Rio - A Assembleia Legislativa do Estado do Rio de Janeiro (Alerj) vota hoje o reajuste salarial de policiais civis e militares, bombeiros e agentes da administração penitenciária fluminenses.
Os deputados estaduais vão apreciar o projeto enviado pelo governador Sérgio Cabral no dia 1 de fevereiro, que prevê aumento de 38,81% a ser pago até 2013.
Em nota divulgada ontem, o governador Sérgio Cabral informou que, somados todos os reajustes concedidos a policiais e bombeiros do estado, desde que assumiu a administração do Rio, em 2007, o aumento chega a 107%, incluindo a proposta que ainda será analisada pela Alerj.
Mas a proposta salarial não agradou aos líderes da categoria. Para o presidente da Associação de Praças da Polícia Militar e Corpo de Bombeiros Militar do Estado do Rio de Janeiro (Aspra-RJ), Vanderlei Ribeiro, as gratificações que foram concedidas pelo governo beneficiaram apenas alguns segmentos.
"A maioria dos inativos e pensionistas ficou fora das gratificações concedidas a alguns setores como o Bope (Batalhão de Operações Especiais da PM) e Batalhão de Choque (da PM).

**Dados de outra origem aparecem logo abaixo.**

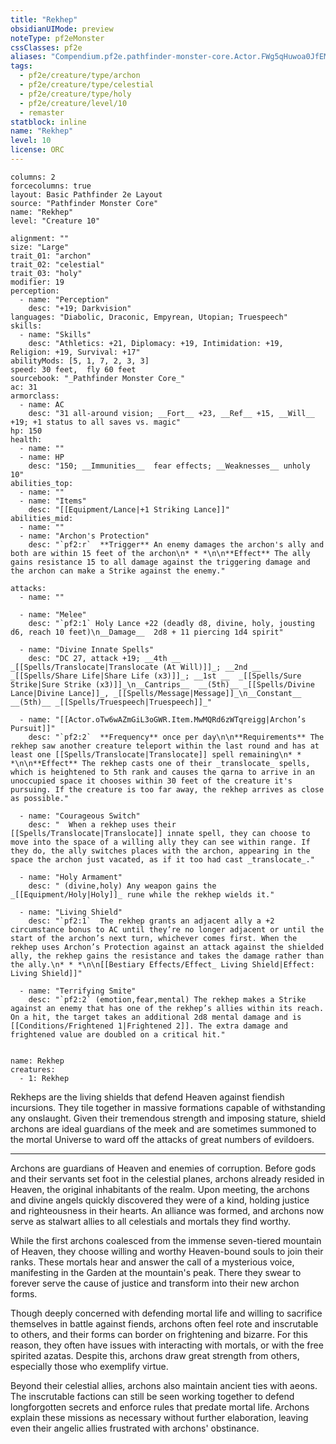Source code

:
 ```yaml
---
title: "Rekhep"
obsidianUIMode: preview
noteType: pf2eMonster
cssClasses: pf2e
aliases: "Compendium.pf2e.pathfinder-monster-core.Actor.FWg5qHuwoa0JfEMR" 
tags:
  - pf2e/creature/type/archon
  - pf2e/creature/type/celestial
  - pf2e/creature/type/holy
  - pf2e/creature/level/10
  - remaster
statblock: inline
name: "Rekhep"
level: 10
license: ORC
---
```


```statblock
columns: 2
forcecolumns: true
layout: Basic Pathfinder 2e Layout
source: "Pathfinder Monster Core"
name: "Rekhep"
level: "Creature 10"

alignment: ""
size: "Large"
trait_01: "archon"
trait_02: "celestial"
trait_03: "holy"
modifier: 19
perception:
  - name: "Perception"
    desc: "+19; Darkvision"
languages: "Diabolic, Draconic, Empyrean, Utopian; Truespeech"
skills:
  - name: "Skills"
    desc: "Athletics: +21, Diplomacy: +19, Intimidation: +19, Religion: +19, Survival: +17"
abilityMods: [5, 1, 7, 2, 3, 3]
speed: 30 feet,  fly 60 feet
sourcebook: "_Pathfinder Monster Core_"
ac: 31
armorclass:
  - name: AC
    desc: "31 all-around vision; __Fort__ +23, __Ref__ +15, __Will__ +19; +1 status to all saves vs. magic"
hp: 150
health:
  - name: ""
  - name: HP
    desc: "150; __Immunities__  fear effects; __Weaknesses__ unholy 10"
abilities_top:
  - name: ""
  - name: "Items"
    desc: "[[Equipment/Lance|+1 Striking Lance]]"
abilities_mid:
  - name: ""
  - name: "Archon's Protection"
    desc: "`pf2:r`  **Trigger** An enemy damages the archon's ally and both are within 15 feet of the archon\n* * *\n\n**Effect** The ally gains resistance 15 to all damage against the triggering damage and the archon can make a Strike against the enemy."

attacks:
  - name: ""

  - name: "Melee"
    desc: "`pf2:1` Holy Lance +22 (deadly d8, divine, holy, jousting d6, reach 10 feet)\n__Damage__  2d8 + 11 piercing 1d4 spirit"

  - name: "Divine Innate Spells"
    desc: "DC 27, attack +19; __4th __  _[[Spells/Translocate|Translocate (At Will)]]_; __2nd __  _[[Spells/Share Life|Share Life (x3)]]_; __1st __  _[[Spells/Sure Strike|Sure Strike (x3)]]_\n__Cantrips__  __(5th)__ _[[Spells/Divine Lance|Divine Lance]]_, _[[Spells/Message|Message]]_\n__Constant__  __(5th)__ _[[Spells/Truespeech|Truespeech]]_"

  - name: "[[Actor.oTw6wAZmGiL3oGWR.Item.MwMQRd6zWTqreigg|Archon’s Pursuit]]"
    desc: "`pf2:2`  **Frequency** once per day\n\n**Requirements** The rekhep saw another creature teleport within the last round and has at least one [[Spells/Translocate|Translocate]] spell remaining\n* * *\n\n**Effect** The rekhep casts one of their _translocate_ spells, which is heightened to 5th rank and causes the qarna to arrive in an unoccupied space it chooses within 30 feet of the creature it's pursuing. If the creature is too far away, the rekhep arrives as close as possible."

  - name: "Courageous Switch"
    desc: "  When a rekhep uses their [[Spells/Translocate|Translocate]] innate spell, they can choose to move into the space of a willing ally they can see within range. If they do, the ally switches places with the archon, appearing in the space the archon just vacated, as if it too had cast _translocate_."

  - name: "Holy Armament"
    desc: " (divine,holy) Any weapon gains the _[[Equipment/Holy|Holy]]_ rune while the rekhep wields it."

  - name: "Living Shield"
    desc: "`pf2:1`  The rekhep grants an adjacent ally a +2 circumstance bonus to AC until they’re no longer adjacent or until the start of the archon’s next turn, whichever comes first. When the rekhep uses Archon’s Protection against an attack against the shielded ally, the rekhep gains the resistance and takes the damage rather than the ally.\n* * *\n\n[[Bestiary Effects/Effect_ Living Shield|Effect: Living Shield]]"

  - name: "Terrifying Smite"
    desc: "`pf2:2` (emotion,fear,mental) The rekhep makes a Strike against an enemy that has one of the rekhep’s allies within its reach. On a hit, the target takes an additional 2d8 mental damage and is [[Conditions/Frightened 1|Frightened 2]]. The extra damage and frightened value are doubled on a critical hit."
 
```

```encounter-table
name: Rekhep
creatures:
  - 1: Rekhep
```



Rekheps are the living shields that defend Heaven against fiendish incursions. They tile together in massive formations capable of withstanding any onslaught. Given their tremendous strength and imposing stature, shield archons are ideal guardians of the meek and are sometimes summoned to the mortal Universe to ward off the attacks of great numbers of evildoers.

* * *

Archons are guardians of Heaven and enemies of corruption. Before gods and their servants set foot in the celestial planes, archons already resided in Heaven, the original inhabitants of the realm. Upon meeting, the archons and divine angels quickly discovered they were of a kind, holding justice and righteousness in their hearts. An alliance was formed, and archons now serve as stalwart allies to all celestials and mortals they find worthy.

While the first archons coalesced from the immense seven-tiered mountain of Heaven, they choose willing and worthy Heaven-bound souls to join their ranks. These mortals hear and answer the call of a mysterious voice, manifesting in the Garden at the mountain's peak. There they swear to forever serve the cause of justice and transform into their new archon forms.

Though deeply concerned with defending mortal life and willing to sacrifice themselves in battle against fiends, archons often feel rote and inscrutable to others, and their forms can border on frightening and bizarre. For this reason, they often have issues with interacting with mortals, or with the free spirited azatas. Despite this, archons draw great strength from others, especially those who exemplify virtue.

Beyond their celestial allies, archons also maintain ancient ties with aeons. The inscrutable factions can still be seen working together to defend longforgotten secrets and enforce rules that predate mortal life. Archons explain these missions as necessary without further elaboration, leaving even their angelic allies frustrated with archons' obstinance.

Queremos um aumento de salário que atenda a todo o conjunto da categoria".
Ele explicou que, hoje, a média salarial de PMs e bombeiros no Estado do Rio está em torno de R$ 900,00 enquanto, na maioria dos Estados, a média passa de R$ 2 mil. "O projeto (do governo) não atende à expectativa da categoria. O que ele (governador Sérgio Cabral) está fazendo é antecipar 10% das parcelas. Não queremos isso, queremos um piso de 3,5 mil. O que nos queremos é, pelo menos, nivelar (o salário) com os demais Estados".
Ribeiro anunciou que, na sexta-feira, policiais e bombeiros vão se reunir em assembleia para decidir se as categorias voltam a entrar em greve.